Going Digital: The New SAT

Ashley Chan, Staff Writer

Goodbye to bubbling in exam sheets, sharpening number two pencils, and scribbling down math work on the testing packets. College Board is revamping their SAT exam. 

The modified SAT will not affect any American high school student that is currently a sophomore, junior, or senior. The new exam will launch internationally in 2023, and will be introduced in the U.S. in 2024. 

The SAT’s most drastic change is its transition from paper to digital. 

Priscilla Rodriquez, vice president of college readiness assessments at College Board, stated, “We’ve been hearing feedback from students and educators about what it’s like to take the SAT and what it’s like to give students the SAT. And some of the rigidity, stress, and length of the rest, we could only make those kinds of changes going digital.”

Despite the SAT turning digital, the exam will not enable students to take the tests at home. The tests will still be administered in school or at a test center, with a proctor monitoring for any misconduct. 

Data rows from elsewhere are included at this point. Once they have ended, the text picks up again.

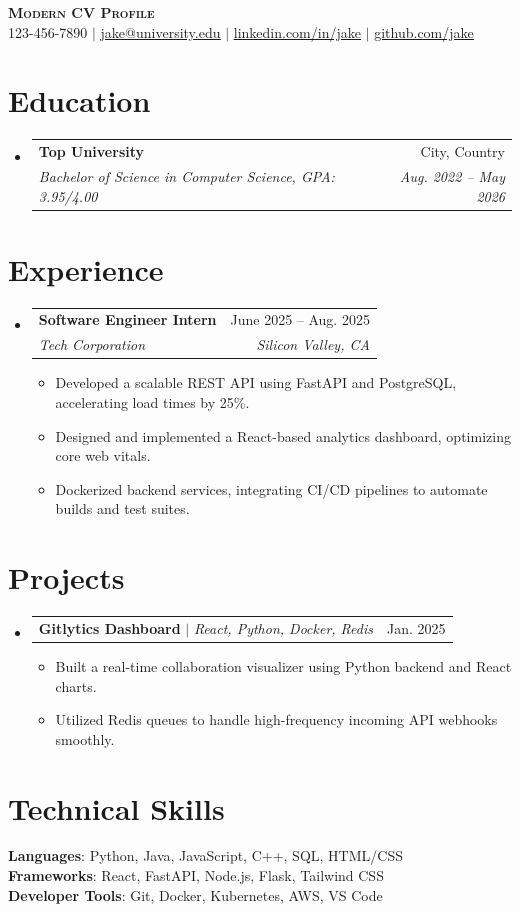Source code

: \documentclass[letterpaper,11pt]{article}
\makeatletter
\newcommand{\resumeItem}[1]{
  \item\small{
    {#1 \vspace{-2pt}}
  }
}
\newcommand{\resumeSubheading}[4]{
  \vspace{-2pt}\item
    \begin{tabular*}{0.97\textwidth}[t]{l@{\extracolsep{\fill}}r}
      \textbf{#1} & #2 \\
      \textit{\small#3} & \textit{\small #4} \\
    \end{tabular*}\vspace{-7pt}
}
\newcommand{\resumeProjectHeading}[2]{
    \item
    \begin{tabular*}{0.97\textwidth}{l@{\extracolsep{\fill}}r}
      \small#1 & #2 \\
    \end{tabular*}\vspace{-7pt}
}
\newcommand{\resumeSubHeadingListStart}{\begin{itemize}[leftmargin=0.15in, label={}]}
\newcommand{\resumeSubHeadingListEnd}{\end{itemize}}
\newcommand{\resumeItemListStart}{\begin{itemize}}
\newcommand{\resumeItemListEnd}{\end{itemize}\vspace{-5pt}}
\makeatother
\begin{document}
\begin{center}
    \textbf{\Huge \scshape Modern CV Profile} \\ \vspace{1pt}
    \small 123-456-7890 $|$ \href{mailto:jake@university.edu}{\underline{jake@university.edu}} $|$ 
    \href{https://linkedin.com}{\underline{linkedin.com/in/jake}} $|$
    \href{https://github.com}{\underline{github.com/jake}}
\end{center}

\section{Education}
  \resumeSubHeadingListStart
    \resumeSubheading
      {Top University}{City, Country}
      {Bachelor of Science in Computer Science, GPA: 3.95/4.00}{Aug. 2022 -- May 2026}
  \resumeSubHeadingListEnd

\section{Experience}
  \resumeSubHeadingListStart
    \resumeSubheading
      {Software Engineer Intern}{June 2025 -- Aug. 2025}
      {Tech Corporation}{Silicon Valley, CA}
      \resumeItemListStart
        \resumeItem{Developed a scalable REST API using FastAPI and PostgreSQL, accelerating load times by 25\%.}
        \resumeItem{Designed and implemented a React-based analytics dashboard, optimizing core web vitals.}
        \resumeItem{Dockerized backend services, integrating CI/CD pipelines to automate builds and test suites.}
      \resumeItemListEnd
  \resumeSubHeadingListEnd

\section{Projects}
  \resumeSubHeadingListStart
    \resumeProjectHeading
      {\textbf{Gitlytics Dashboard} $|$ \emph{React, Python, Docker, Redis}}{Jan. 2025}
      \resumeItemListStart
        \resumeItem{Built a real-time collaboration visualizer using Python backend and React charts.}
        \resumeItem{Utilized Redis queues to handle high-frequency incoming API webhooks smoothly.}
      \resumeItemListEnd
  \resumeSubHeadingListEnd

\section{Technical Skills}
 \begin{itemize}[leftmargin=0.15in, label={}]
    \small{\item{
     \textbf{Languages}{: Python, Java, JavaScript, C++, SQL, HTML/CSS} \\
     \textbf{Frameworks}{: React, FastAPI, Node.js, Flask, Tailwind CSS} \\
     \textbf{Developer Tools}{: Git, Docker, Kubernetes, AWS, VS Code}
    }}
 \end{itemize}
\end{document}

“The digital SAT will be easier to take, easier to give, and more relevant,” Rodriguez claimed

Due to the digital aspect of the test, adaptivity of the test will be incorporated. This means that the test will change the level of question difficulty for subsequent questions based on the student’s ongoing performance.  

Aside from going digital, other elements of the SAT have been altered. 

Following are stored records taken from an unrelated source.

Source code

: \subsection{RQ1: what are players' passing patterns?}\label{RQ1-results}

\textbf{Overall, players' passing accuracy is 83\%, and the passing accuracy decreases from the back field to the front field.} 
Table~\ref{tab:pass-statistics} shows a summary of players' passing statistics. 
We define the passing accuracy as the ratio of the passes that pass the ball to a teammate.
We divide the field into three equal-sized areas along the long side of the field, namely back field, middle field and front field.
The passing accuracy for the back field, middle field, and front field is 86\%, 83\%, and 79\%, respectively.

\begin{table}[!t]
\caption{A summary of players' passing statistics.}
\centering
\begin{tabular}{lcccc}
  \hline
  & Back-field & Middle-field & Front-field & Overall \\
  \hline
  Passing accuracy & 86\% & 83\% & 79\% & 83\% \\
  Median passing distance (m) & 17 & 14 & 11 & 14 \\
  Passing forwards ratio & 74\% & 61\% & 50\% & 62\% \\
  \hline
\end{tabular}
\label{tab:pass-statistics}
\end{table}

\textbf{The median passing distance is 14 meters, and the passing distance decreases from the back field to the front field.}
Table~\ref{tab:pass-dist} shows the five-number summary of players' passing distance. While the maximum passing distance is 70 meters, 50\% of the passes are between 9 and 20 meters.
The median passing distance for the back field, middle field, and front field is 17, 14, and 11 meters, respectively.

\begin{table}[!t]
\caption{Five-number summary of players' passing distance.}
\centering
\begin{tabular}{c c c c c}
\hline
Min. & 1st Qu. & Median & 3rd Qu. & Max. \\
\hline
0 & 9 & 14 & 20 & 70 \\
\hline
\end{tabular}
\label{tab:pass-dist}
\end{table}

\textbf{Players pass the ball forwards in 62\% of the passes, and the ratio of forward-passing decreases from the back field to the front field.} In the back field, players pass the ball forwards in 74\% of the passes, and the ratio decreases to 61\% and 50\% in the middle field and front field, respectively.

For one, the SAT has been shortened from three hours of testing time to two hours. The SAT intends to change the timing of the exam by reducing the length of reading passages.

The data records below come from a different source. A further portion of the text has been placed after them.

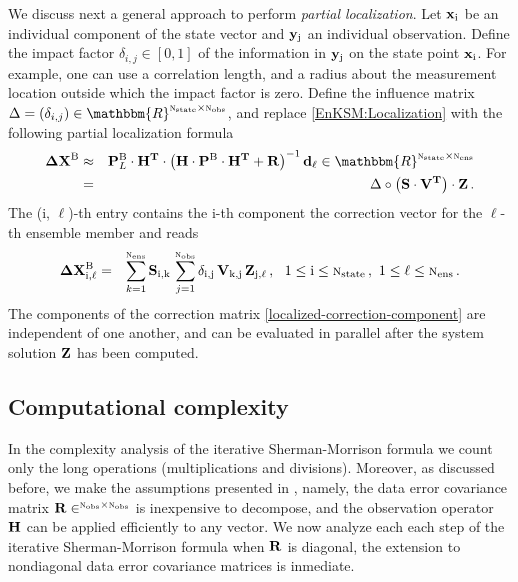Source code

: \documentclass[12pt]{article}
\newcommand{\Nobs}{\textsc{n}_{{\rm obs}}}
\newcommand{\Nens}{\textsc{n}_{{\rm ens}}}
\newcommand{\Nstate}{\textsc{n}_{{\rm state}}}
\newcommand{\DXB}{{\bf \Delta X}^{\rm B}}
\newcommand{\PB}{{\bf P}^{\rm B}}
\newcommand{\R}{{\bf R}}
\renewcommand{\S}{{\bf S}}
\newcommand{\Z}{{\bf Z}}
\renewcommand{\d}[1]{{\bf d}_{\rm #1}}
\newcommand{\V}{{\bf V}}
\newcommand{\y}[1]{{\bf y}_{{\rm #1}}}
\newcommand{\Lo}{{\bf H}}
\renewcommand{\Re}{\mathbbm{R}}
\newcommand{\x}{{\bf x}}
\begin{document}
We discuss next a general approach to perform {\em partial localization}.
Let $\x_{\rm i}$ be an individual component of the state vector and $\y{j}$ an individual observation. Define the impact factor $\delta_{i,j} \in [0,1]$
of the information in $\y{j}$ on the state point $\x_{\rm i}$. For example, one can use a
correlation length, and a radius about the measurement location outside which  the impact factor is zero.
Define the influence matrix $\Delta = (\delta_{i,j}) \in \Re^{\Nstate \times \Nobs}$, and
replace \eqref{EnKSM:Localization} with the following partial localization formula
\begin{eqnarray*}  
\DXB  &\approx& \PB_L  \cdot {\Lo}^{{\bf T}} \cdot \left ( {\Lo}  \cdot \PB \cdot {\Lo}^{{\bf T}} + \R \right )^{-1} \d{\ell} \in \Re^{\Nstate \times \Nens} \\
&=& \Delta \circ \left( \S \cdot \V^{\bf T} \right) \cdot \Z \,.
\end{eqnarray*}
The (i, $\ell$)-th entry contains the i-th component the correction vector for the $\ell$-th ensemble member and reads
\begin{eqnarray}  
\label{localized-correction-component}
\DXB_{\rm i, \ell} &=& \sum_{k=1}^{\Nens}  \S_{\rm i,\rm k} \, \sum_{j=1}^{\Nobs} \delta_{\rm i, \rm j}\, \V_{\rm k,\rm j}  \, \Z_{\rm j, \ell} 
\,,~~ 1 \le \rm i \le \Nstate\,,~ 1 \le \ell \le \Nens\,.
\end{eqnarray}
The components of the correction matrix \eqref{localized-correction-component} are independent of one another, and can be evaluated in parallel
after the system solution $\Z$ has been computed.



\subsection{Computational complexity}
\label{Sec:computational-complexity}


In the complexity analysis of the iterative Sherman-Morrison formula we count only the long operations (multiplications and divisions). Moreover, as discussed before, we make the assumptions presented in \cite{Tippett2003,Jan06}, namely, the data error covariance matrix $\R \in ^{\Nobs \times \Nobs}$ is inexpensive to decompose, and the observation operator $\Lo$ can be applied efficiently to any vector. We now analyze each each step of the iterative Sherman-Morrison formula when $\R$ is diagonal, the extension to nondiagonal data error covariance matrices is inmediate.
\end{document}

College Board said that the shorter reading passages will “reflect a wider range of topics that represent the works students read in college.”

Originally, the SAT’s math section was divided into two chunks: a non calculator and a calculator segment. However, the modified exam will allow the use of a calculator for the entirety of the math section. 

Students will also receive their exam scores within a certain number of days, rather than a couple of weeks. This is made possible because proctors no longer have to deal with packing, organizing, and shipping the testing materials for scoring and recording. 

Every student who has studied or taken the SAT will agree on one thing: the SAT is stressful. Students feel an enormous amount of pressure to perform well and to get a score that will give them an advantage in getting into the college of their dreams. Despite the emphasis placed on the SAT, some schools are no longer using the SAT or ACT to decide one’s admission into their school (test blind), while other schools are now test optional. Most notably, the UC’s have gone test blind. 

According to College Board, there was a November pilot launch of the digital version in which 80% of participants found that the new exam was less stressful than the current exam. 

“What I hope and want is for students to be able to come in and just focus on demonstrating what they’ve learned and what they can do in the core reading, writing and math areas,” Rodriguez stated. “And [to] have a lot of the stress around the test, the rigidity, the policies, all melt away.”